First thing, most branches are very poor for turning into lumber. They will be stress wood and very likely to bend and twist as they dry or after, sometimes even while you are cutting them.
They of course can be used for turning.
As Peter Grace said, always ask before you collect it, but if it's just laying around, most of the time you will be allowed, some might be very grateful to get rid of it.
Now for processing and storing for later. You have many options, but if all you have is a table saw you are asking to loose parts of your fingers.
If you are saving the larger pieces for turning, splitting it in half and drying it like firewood is a good idea.

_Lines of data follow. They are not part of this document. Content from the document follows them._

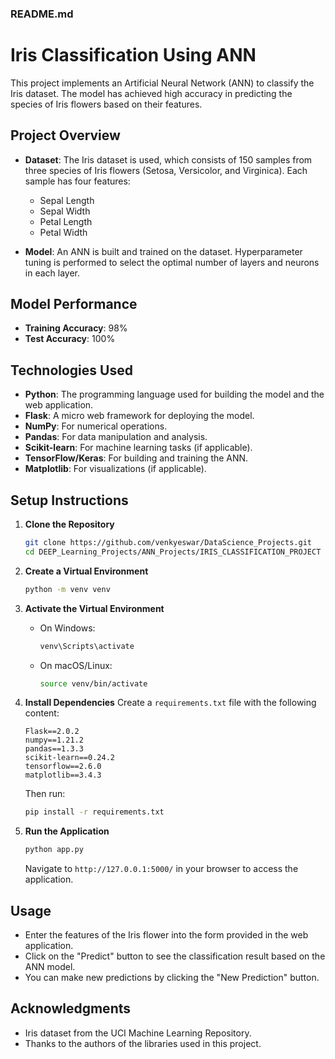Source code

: ### README.md


# Iris Classification Using ANN

This project implements an Artificial Neural Network (ANN) to classify the Iris dataset. The model has achieved high accuracy in predicting the species of Iris flowers based on their features.

## Project Overview

- **Dataset**: The Iris dataset is used, which consists of 150 samples from three species of Iris flowers (Setosa, Versicolor, and Virginica). Each sample has four features:
  - Sepal Length
  - Sepal Width
  - Petal Length
  - Petal Width

- **Model**: An ANN is built and trained on the dataset. Hyperparameter tuning is performed to select the optimal number of layers and neurons in each layer.

## Model Performance

- **Training Accuracy**: 98%
- **Test Accuracy**: 100%

## Technologies Used

- **Python**: The programming language used for building the model and the web application.
- **Flask**: A micro web framework for deploying the model.
- **NumPy**: For numerical operations.
- **Pandas**: For data manipulation and analysis.
- **Scikit-learn**: For machine learning tasks (if applicable).
- **TensorFlow/Keras**: For building and training the ANN.
- **Matplotlib**: For visualizations (if applicable).

## Setup Instructions

1. **Clone the Repository**
   ```bash
   git clone https://github.com/venkyeswar/DataScience_Projects.git
   cd DEEP_Learning_Projects/ANN_Projects/IRIS_CLASSIFICATION_PROJECT
   ```

2. **Create a Virtual Environment**
   ```bash
   python -m venv venv
   ```

3. **Activate the Virtual Environment**
   - On Windows:
     ```bash
     venv\Scripts\activate
     ```
   - On macOS/Linux:
     ```bash
     source venv/bin/activate
     ```

4. **Install Dependencies**
   Create a `requirements.txt` file with the following content:
   ```plaintext
   Flask==2.0.2
   numpy==1.21.2
   pandas==1.3.3
   scikit-learn==0.24.2
   tensorflow==2.6.0
   matplotlib==3.4.3
   ```
   Then run:
   ```bash
   pip install -r requirements.txt
   ```

5. **Run the Application**
   ```bash
   python app.py
   ```
   Navigate to `http://127.0.0.1:5000/` in your browser to access the application.

## Usage

- Enter the features of the Iris flower into the form provided in the web application.
- Click on the "Predict" button to see the classification result based on the ANN model.
- You can make new predictions by clicking the "New Prediction" button.


## Acknowledgments

- Iris dataset from the UCI Machine Learning Repository.
- Thanks to the authors of the libraries used in this project.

Peter also recommended the chainsaw mill. They can work and they are a LOT of work, but likely the cheapest option. Not only do you need to buy the guide, you need (should) to have a special chain for the saw. Most chains are designed for cross cutting wood (across the grain) and to make lumber you should have a ripping chain (along the grain), cutting slabs like that is not only hard on the person it is hard on the chain saw, and not having the correct chain is MUCH harder on both.
Also be aware that unless you are an expert sawyer you are not going to cut nice flat cuts. so you need to cut them larger to be able to plane down to your desired thickness. You also need a guide to make your first cut 'flat' and not twist around the log.
Now, you can make lumber this way and MANY people do, the equipment is relatively cheap and after a dozen logs your will likely be doing a reasonable job.
Some people also use bandsaws to make lumber, getting a large throat like 12" would be my minimum recommendation and then you would also need to build some guides to help run the logs through.
Band saws will waste a lot less wood because of a much smaller kerf, chain saws are going to be at least a 1/4" for each cut and the more uneven the cut you more you have to waste planing it. Bandsaw kerf is about 1/16" or less.
You can also find in many communities people who have portable mills and can be paid to cut up the lumber.
Last you can get your own, My dad and I bought a Woodmizer LT15 (used) 8 years or so ago and make our own. It's been worth every penny.
However, with all of these options you still have one thing to worry about, often trees that are 'harvested' in town have many things inside that are dangerous to blades of any stripe. Nails, barbed wire, even large parts of bicycles.
Once you have it cut into lumber, you need to 'sticker' it and let it dry for quite a while, species and environment dependent for how long.
You can also pay to have it kiln dried or make your own small solar kiln.